Tasmanian History
Follow the Heritage Highway!!
The elegant buildings of Tasmania's colonial past line the streets and grace the countryside. They stand as a monument to the island's colonial settlers and to the transported felons of Van Diemen's Land.
Along the route of early settlement are more 19th century streetscapes than almost anywhere in Australia. Whole villages built of stone and avenues of English trees providing a close and lasting resemblance to the British Isles.
Those transportees who weren't incarcerated provided the main source of labour in the colony's golden age of building, from the homes of country gentry to offices and warehouses, cells and factories, clustered hamlets, churches and public houses, gaols and barracks, roads and bridges.
And Tasmania's heritage blends naturally with hospitality. Behind the hawthorn hedges of the north, along country gravel roads and in the heart of early Hobart you can walk and dine and live in history.
Or stir the souls of long-dead convicts at Tasmania's haunting penal settlements.

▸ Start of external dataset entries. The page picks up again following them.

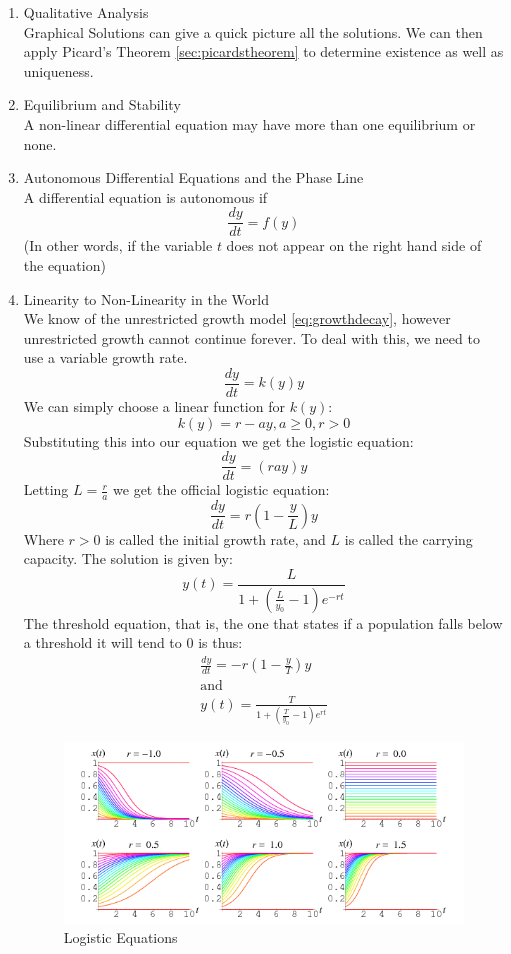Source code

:\begin{enumerate}
\item Qualitative Analysis\\
Graphical Solutions can give a quick picture all the solutions. We can then apply Picard's Theorem \eqref{sec:picardstheorem} to determine existence as well as uniqueness.
\item Equilibrium and Stability\\
A non-linear differential equation may have more than one equilibrium or none.
\item Autonomous Differential Equations and the Phase Line\\
A differential equation is autonomous if
    \[
    \frac{dy}{dt} = f(y)
    \]
(In other words, if the variable $t$ does not appear on the right hand side of the equation)
\item Linearity to Non-Linearity in the World\\
We know of the unrestricted growth model \eqref{eq:growthdecay}, however unrestricted growth cannot continue forever. To deal with this, we need to use a variable growth rate.
    \[
    \frac{dy}{dt} = k(y) y
    \]
We can simply choose a linear function for $k(y)$:
    \[
    k(y) = r - ay, a \ge 0, r > 0
    \]
Substituting this into our equation we get the logistic equation:
    \[
    \frac{dy}{dt} = (r ay) y
    \]
Letting $L=\frac{r}{a}$ we get the official logistic equation:
    \[
    \frac{dy}{dt} = r \left( 1 - \frac{y}{L} \right) y
    \]
Where $r > 0$ is called the initial growth rate, and $L$ is called the carrying capacity. The solution is given by:
    \[
    y(t) = \frac{L}{1 + \left( \frac{L}{y_0} - 1 \right) e^{-rt}}
    \]
The threshold equation, that is, the one that states if a population falls below a threshold it will tend to $0$ is thus:
\[
\begin{aligned}
\frac{dy}{dt} = -r \left( 1 - \frac{y}{T} \right) y\\
\text{and}\\
y(t) = \frac{T}{1 + \left( \frac{T}{y_0} - 1 \right) e^{rt}}
\end{aligned}
\]

\begin{figure}[h!]\label{fig:logeq}
    \centering
        \includegraphics[scale=0.5]{./img/LogisticEquation.png}
    \caption{Logistic Equations}
\end{figure}

\end{enumerate}

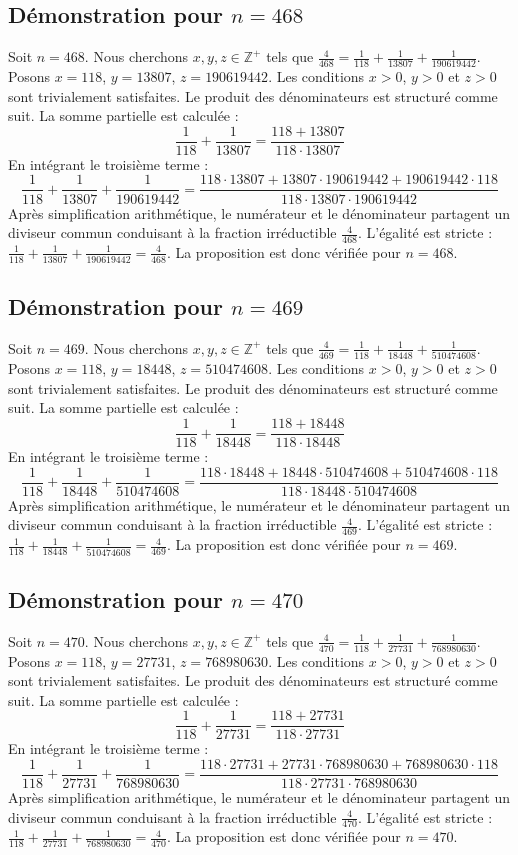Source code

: \documentclass[11pt,a4paper]{article}
\begin{document}
\subsection{Démonstration pour $n = 468$}
Soit $n = 468$. Nous cherchons $x, y, z \in \mathbb{Z}^{+}$ tels que $\frac{4}{468} = \frac{1}{118} + \frac{1}{13807} + \frac{1}{190619442}$.
Posons $x = 118$, $y = 13807$, $z = 190619442$.
Les conditions $x > 0$, $y > 0$ et $z > 0$ sont trivialement satisfaites.
Le produit des dénominateurs est structuré comme suit. La somme partielle est calculée :
$$ \frac{1}{118} + \frac{1}{13807} = \frac{118+13807}{118 \cdot 13807} $$
En intégrant le troisième terme :
$$ \frac{1}{118} + \frac{1}{13807} + \frac{1}{190619442} = \frac{118 \cdot 13807 + 13807 \cdot 190619442 + 190619442 \cdot 118}{118 \cdot 13807 \cdot 190619442} $$
Après simplification arithmétique, le numérateur et le dénominateur partagent un diviseur commun conduisant à la fraction irréductible $\frac{4}{468}$.
L'égalité est stricte : $\frac{1}{118} + \frac{1}{13807} + \frac{1}{190619442} = \frac{4}{468}$.
La proposition est donc vérifiée pour $n = 468$.
\subsection{Démonstration pour $n = 469$}
Soit $n = 469$. Nous cherchons $x, y, z \in \mathbb{Z}^{+}$ tels que $\frac{4}{469} = \frac{1}{118} + \frac{1}{18448} + \frac{1}{510474608}$.
Posons $x = 118$, $y = 18448$, $z = 510474608$.
Les conditions $x > 0$, $y > 0$ et $z > 0$ sont trivialement satisfaites.
Le produit des dénominateurs est structuré comme suit. La somme partielle est calculée :
$$ \frac{1}{118} + \frac{1}{18448} = \frac{118+18448}{118 \cdot 18448} $$
En intégrant le troisième terme :
$$ \frac{1}{118} + \frac{1}{18448} + \frac{1}{510474608} = \frac{118 \cdot 18448 + 18448 \cdot 510474608 + 510474608 \cdot 118}{118 \cdot 18448 \cdot 510474608} $$
Après simplification arithmétique, le numérateur et le dénominateur partagent un diviseur commun conduisant à la fraction irréductible $\frac{4}{469}$.
L'égalité est stricte : $\frac{1}{118} + \frac{1}{18448} + \frac{1}{510474608} = \frac{4}{469}$.
La proposition est donc vérifiée pour $n = 469$.
\subsection{Démonstration pour $n = 470$}
Soit $n = 470$. Nous cherchons $x, y, z \in \mathbb{Z}^{+}$ tels que $\frac{4}{470} = \frac{1}{118} + \frac{1}{27731} + \frac{1}{768980630}$.
Posons $x = 118$, $y = 27731$, $z = 768980630$.
Les conditions $x > 0$, $y > 0$ et $z > 0$ sont trivialement satisfaites.
Le produit des dénominateurs est structuré comme suit. La somme partielle est calculée :
$$ \frac{1}{118} + \frac{1}{27731} = \frac{118+27731}{118 \cdot 27731} $$
En intégrant le troisième terme :
$$ \frac{1}{118} + \frac{1}{27731} + \frac{1}{768980630} = \frac{118 \cdot 27731 + 27731 \cdot 768980630 + 768980630 \cdot 118}{118 \cdot 27731 \cdot 768980630} $$
Après simplification arithmétique, le numérateur et le dénominateur partagent un diviseur commun conduisant à la fraction irréductible $\frac{4}{470}$.
L'égalité est stricte : $\frac{1}{118} + \frac{1}{27731} + \frac{1}{768980630} = \frac{4}{470}$.
La proposition est donc vérifiée pour $n = 470$.
\end{document}
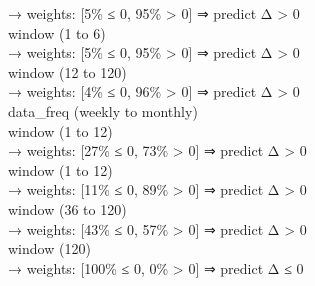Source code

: \begin{flushleft}
\quad \quad \quad \quad → weights: [5\% ≤ 0, 95\% > 0] ⇒ predict Δ > 0 \\
\quad \quad \quad window (1 to 6) \\
\quad \quad \quad \quad → weights: [5\% ≤ 0, 95\% > 0] ⇒ predict Δ > 0 \\
\quad \quad \quad window (12 to 120) \\
\quad \quad \quad \quad → weights: [4\% ≤ 0, 96\% > 0] ⇒ predict Δ > 0 \\
\quad \quad data\_freq (weekly to monthly) \\
\quad \quad \quad window (1 to 12) \\
\quad \quad \quad \quad → weights: [27\% ≤ 0, 73\% > 0] ⇒ predict Δ > 0 \\
\quad \quad \quad window (1 to 12) \\
\quad \quad \quad \quad → weights: [11\% ≤ 0, 89\% > 0] ⇒ predict Δ > 0 \\
\quad \quad \quad window (36 to 120) \\
\quad \quad \quad \quad → weights: [43\% ≤ 0, 57\% > 0] ⇒ predict Δ > 0 \\
\quad window (120) \\
\quad \quad \quad \quad → weights: [100\% ≤ 0, 0\% > 0] ⇒ predict Δ ≤ 0 \\
\end{flushleft}
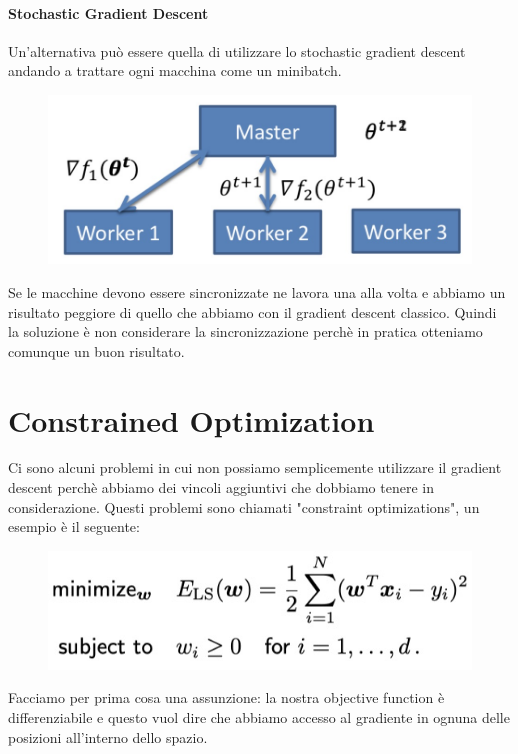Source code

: \documentclass[14pt]{extreport}
\begin{document}
\subsubsection{Stochastic Gradient Descent}

Un'alternativa può essere quella di utilizzare lo stochastic gradient descent andando a trattare ogni macchina come un minibatch.

\begin{figure}[H]
	\centering
	\includegraphics[width=0.7\linewidth]{274.jpeg}
\end{figure}

Se le macchine devono essere sincronizzate ne lavora una alla volta e abbiamo un risultato peggiore di quello che abbiamo con il gradient descent
classico. Quindi la soluzione è non considerare la sincronizzazione perchè in pratica otteniamo comunque un buon risultato.



\chapter{Constrained Optimization}

Ci sono alcuni problemi in cui non possiamo semplicemente utilizzare il gradient descent perchè abbiamo dei vincoli aggiuntivi che dobbiamo tenere in
considerazione. Questi problemi sono chiamati "constraint optimizations", un esempio è il seguente:

\begin{figure}[H]
	\centering
	\includegraphics[width=0.5\linewidth]{275.jpeg}
\end{figure}

Facciamo per prima cosa una assunzione: la nostra objective function è differenziabile e questo vuol dire che abbiamo accesso al gradiente in ognuna
delle posizioni all'interno dello spazio.
\end{document}
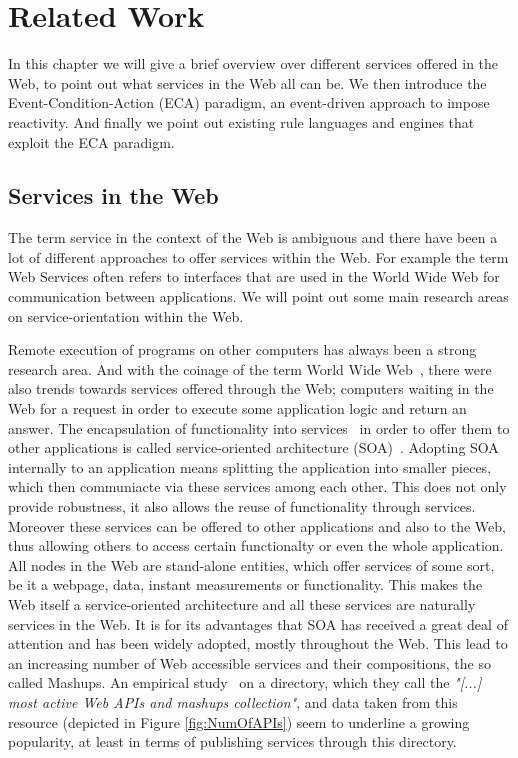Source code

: 
\chapter{Related Work}

In this chapter we will give a brief overview over different services offered in the Web, to point out what services in the Web all can be.
We then introduce the Event-Condition-Action (\textrm{ECA}) paradigm, an event-driven approach to impose reactivity.
And finally we point out existing rule languages and engines that exploit the \textrm{ECA} paradigm.



\section{Services in the Web}
The term service in the context of the Web is ambiguous and there have been a lot of different approaches to offer services within the Web.
For example the term \textrm{Web Services} often refers to interfaces that are used in the \textrm{World Wide Web} for communication between applications.
We will point out some main research areas on service-orientation within the Web.

Remote execution of programs on other computers has always been a strong research area. And with the coinage of the term \textrm{World Wide Web}~\cite{DBLP:journals/en/Berners-LeeCGP92}, there were also trends towards services offered through the Web; computers waiting in the Web for a request in order to execute some application logic and return an answer.
The encapsulation of functionality into services~\cite{peltz2003web} in order to offer them to other applications is called service-oriented architecture (\textrm{SOA})~\cite{perrey2003service}.
Adopting \textrm{SOA} internally to an application means splitting the application into smaller pieces, which then communiacte via these services among each other.
This does not only provide robustness, it also allows the reuse of functionality through services.
Moreover these services can be offered to other applications and also to the Web, thus allowing others to access certain functionalty or even the whole application.
All nodes in the Web are stand-alone entities, which offer services of some sort, be it a webpage, data, instant measurements or functionality.
This makes the Web itself a service-oriented architecture and all these services are naturally services in the Web.
It is for its advantages that \textrm{SOA} has received a great deal of attention and has been widely adopted, mostly throughout the Web.
This lead to an increasing number of Web accessible services and their compositions, the so called \textrm{Mashups}.
An empirical study~\cite{conf/icws/HuangFT12} on a directory, which they call the \textit{"[...] most active Web APIs and mashups collection"}, and data taken from this resource (depicted in Figure \ref{fig:NumOfAPIs}) seem to underline a growing popularity, at least in terms of publishing services through this directory.

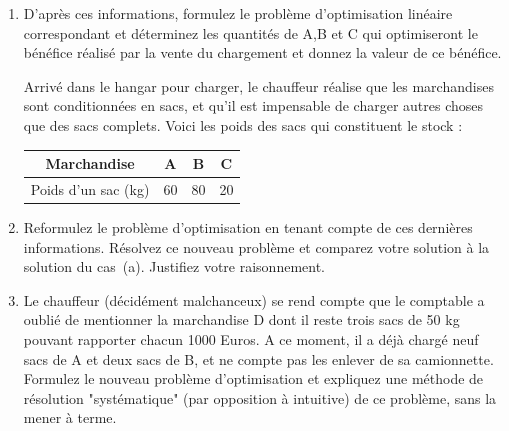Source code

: \begin{enumerate}
    \begin{enumerate}
      \item D'après ces informations, formulez le problème d'optimisation
        linéaire correspondant et déterminez les quantités de A,B et C qui
        optimiseront le bénéfice réalisé par la vente du chargement et
        donnez la valeur de ce bénéfice.

        \vspace{6pt} Arrivé dans le hangar pour charger, le chauffeur
        réalise que les marchandises sont conditionnées en sacs, et qu'il
        est impensable de charger autres choses que des sacs complets.
        Voici les poids des sacs qui constituent le stock :
        \begin{center}
          \begin{tabular}{|c|c|c|c|}
            \hline %
            Marchandise & A & B & C\\
            \hline
            Poids d'un sac (kg) & 60 & 80 & 20 \\
            \hline
          \end{tabular}
        \end{center}

      \item Reformulez le problème d'optimisation en tenant compte de ces
        dernières informations. Résolvez ce nouveau problème et comparez
        votre solution à la solution du cas~(a). Justifiez votre
        raisonnement.

      \item Le chauffeur (décidément malchanceux) se rend compte que le
        comptable a oublié de mentionner la marchandise D dont il reste
        trois sacs de 50 kg pouvant rapporter chacun 1000 Euros. A ce
        moment, il a déjà chargé neuf sacs de A et deux sacs de B, et ne
        compte pas les enlever de sa camionnette. Formulez le nouveau
        problème d'optimisation et expliquez une méthode de résolution
        "systématique" (par opposition à intuitive) de ce problème, sans la
        mener à terme.
    \end{enumerate}



\end{enumerate}









\newpage





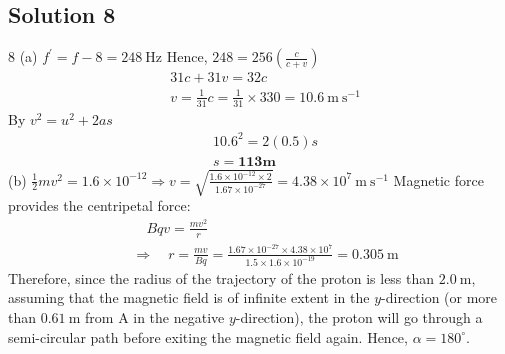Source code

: \documentclass{article}
\begin{document}
\subsection{Solution 8}
8
(a) $f^{\prime}=f-8=248 \mathrm{~Hz}$
Hence, $248=256\left(\frac{c}{c+v}\right)$
$$
\begin{aligned}
	&31 c+31 v=32 c \\
	&v=\frac{1}{31} c=\frac{1}{31} \times 330=10.6 \mathrm{~m} \mathrm{~s}^{-1}
\end{aligned}
$$
By $v^{2}=u^{2}+2 a s$
$$
\begin{aligned}
	&10.6^{2}=2(0.5) s \\
	&s=\mathbf{1 1 3} \mathbf{m}
\end{aligned}
$$
(b) $\frac{1}{2} m v^{2}=1.6 \times 10^{-12} \Rightarrow v=\sqrt{\frac{1.6 \times 10^{-12} \times 2}{1.67 \times 10^{-27}}}=4.38 \times 10^{7} \mathrm{~m} \mathrm{~s}^{-1}$
Magnetic force provides the centripetal force:
$$
\begin{aligned}
	&\quad B q v=\frac{m v^{2}}{r} \\
	&\Rightarrow \quad r=\frac{m v}{B q}=\frac{1.67 \times 10^{-27} \times 4.38 \times 10^{7}}{1.5 \times 1.6 \times 10^{-19}}=0.305 \mathrm{~m}
\end{aligned}
$$
Therefore, since the radius of the trajectory of the proton is less than $2.0 \mathrm{~m}$, assuming that the magnetic field is of infinite extent in the $y$-direction (or more than $0.61 \mathrm{~m}$ from $\mathrm{A}$ in the negative $y$-direction), the proton will go through a semi-circular path before exiting the magnetic field again. Hence, $\alpha=180^{\circ}$.
\end{document}
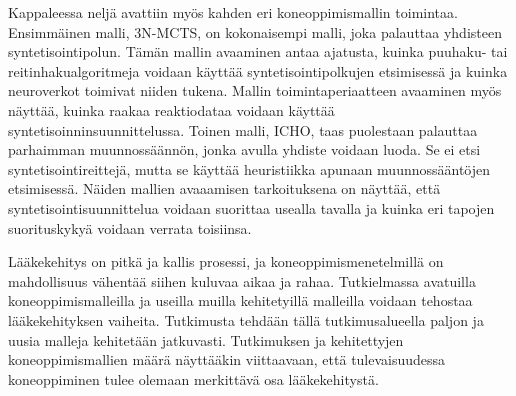 \documentclass[finnish,twoside,censored,tkt,sw-line]{HYthesisML}
\begin{document}
Kappaleessa neljä avattiin myös kahden eri koneoppimismallin toimintaa.
Ensimmäinen malli, 3N-MCTS, on kokonaisempi malli, joka palauttaa yhdisteen syntetisointipolun.
Tämän mallin avaaminen antaa ajatusta, kuinka puuhaku- tai reitinhakualgoritmeja voidaan käyttää syntetisointipolkujen etsimisessä ja kuinka neuroverkot toimivat niiden tukena.
Mallin toimintaperiaatteen avaaminen myös näyttää, kuinka raakaa reaktiodataa voidaan käyttää syntetisoinninsuunnittelussa.
Toinen malli, ICHO, taas puolestaan palauttaa parhaimman muunnossäännön, jonka avulla yhdiste voidaan luoda.
Se ei etsi syntetisointireittejä, mutta se käyttää heuristiikka apunaan muunnossääntöjen etsimisessä.
Näiden mallien avaaamisen tarkoituksena on näyttää, että syntetisointisuunnittelua voidaan suorittaa usealla tavalla ja kuinka eri tapojen suorituskykyä voidaan verrata toisiinsa.

Lääkekehitys on pitkä ja kallis prosessi, ja koneoppimismenetelmillä on mahdollisuus vähentää siihen kuluvaa aikaa ja rahaa.
Tutkielmassa avatuilla koneoppimismalleilla ja useilla muilla kehitetyillä malleilla voidaan tehostaa lääkekehityksen vaiheita.
Tutkimusta tehdään tällä tutkimusalueella paljon ja uusia malleja kehitetään jatkuvasti.
Tutkimuksen ja kehitettyjen koneoppimismallien määrä näyttääkin viittaavaan, että tulevaisuudessa koneoppiminen tulee olemaan merkittävä osa lääkekehitystä.

\cleardoublepage{}                          %
\printbibliography{}

\backmatter{}



\end{document}
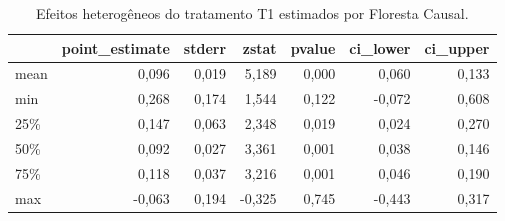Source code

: \begin{table}
\centering
\caption{Efeitos heterogêneos do tratamento T1 estimados por Floresta Causal.}
\label{tab:cf-summary}
\begin{tabular}{lrrrrrr}
\toprule
{} &  point\_estimate &  stderr &  zstat &  pvalue &  ci\_lower &  ci\_upper \\
\midrule
mean &           0,096 &   0,019 &  5,189 &   0,000 &     0,060 &     0,133 \\
min  &           0,268 &   0,174 &  1,544 &   0,122 &    -0,072 &     0,608 \\
25\%  &           0,147 &   0,063 &  2,348 &   0,019 &     0,024 &     0,270 \\
50\%  &           0,092 &   0,027 &  3,361 &   0,001 &     0,038 &     0,146 \\
75\%  &           0,118 &   0,037 &  3,216 &   0,001 &     0,046 &     0,190 \\
max  &          -0,063 &   0,194 & -0,325 &   0,745 &    -0,443 &     0,317 \\
\bottomrule
\end{tabular}
\end{table}
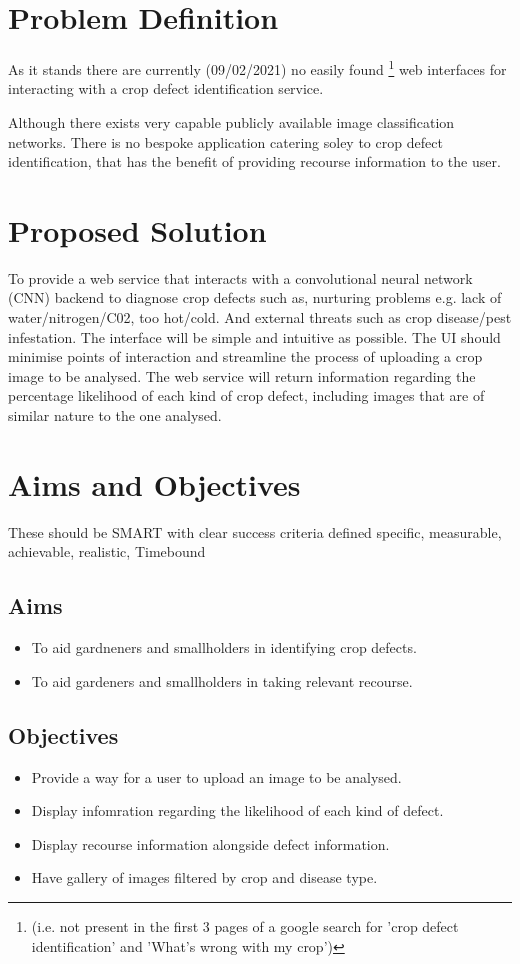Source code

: \section{Problem Definition}
  As it stands there are currently (09/02/2021) no easily found \footnote[1]{(i.e. not present in the first 3 pages of a google search for 'crop defect identification' and 'What's wrong with my crop')} web interfaces for interacting with a crop defect identification service.
  \par
  Although there exists very capable publicly available image classification networks. \cite{Yandex} There is no bespoke application catering soley to crop defect identification, that has the benefit of providing recourse information to the user.

\section{Proposed Solution}
  To provide a web service that interacts with a convolutional neural network (CNN) backend to diagnose crop defects such as, nurturing problems e.g. lack of water/nitrogen/C02, too hot/cold. And external threats such as crop disease/pest infestation. The interface will be simple and intuitive as possible. The UI should minimise points of interaction and streamline the process of uploading a crop image to be analysed.
	The web service will return information regarding the percentage likelihood of each kind of crop defect, including images that are of similar nature to the one analysed.

\section{Aims and Objectives}
  These should be SMART with clear success criteria defined
  specific, measurable, achievable, realistic, Timebound
  \subsection{Aims}
    \begin{itemize}
      \item To aid gardneners and smallholders in identifying crop defects.
      \item To aid gardeners and smallholders in taking relevant recourse.
    \end{itemize}
  \subsection{Objectives}
    \begin{itemize}
      \item Provide a way for a user to upload an image to be analysed.
      \item Display infomration regarding the likelihood of each kind of defect.
      \item Display recourse information alongside defect information.
      \item Have gallery of images filtered by crop and disease type.
    \end{itemize}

Take a hurricane lamp and wander among the ruins on an evening tour at Port Arthur; camp in the former penitentiary at beautiful Maria Island or cruise the Gordon River to the crumbling ruins of Sarah Island, most hellish of them all.
Unlike the relics of Tasmania's colonial past, the heritage of the first Tasmanians is less defined. In the caves and rock carvings of the north-west and in Tasmania's wilderness areas the history of the first Tasmanians is still being uncovered. At Risdon Cove near Hobart, traces of Aboriginal inhabitants lie scattered among the artefacts of the first official European settlement of Van Diemen's Land.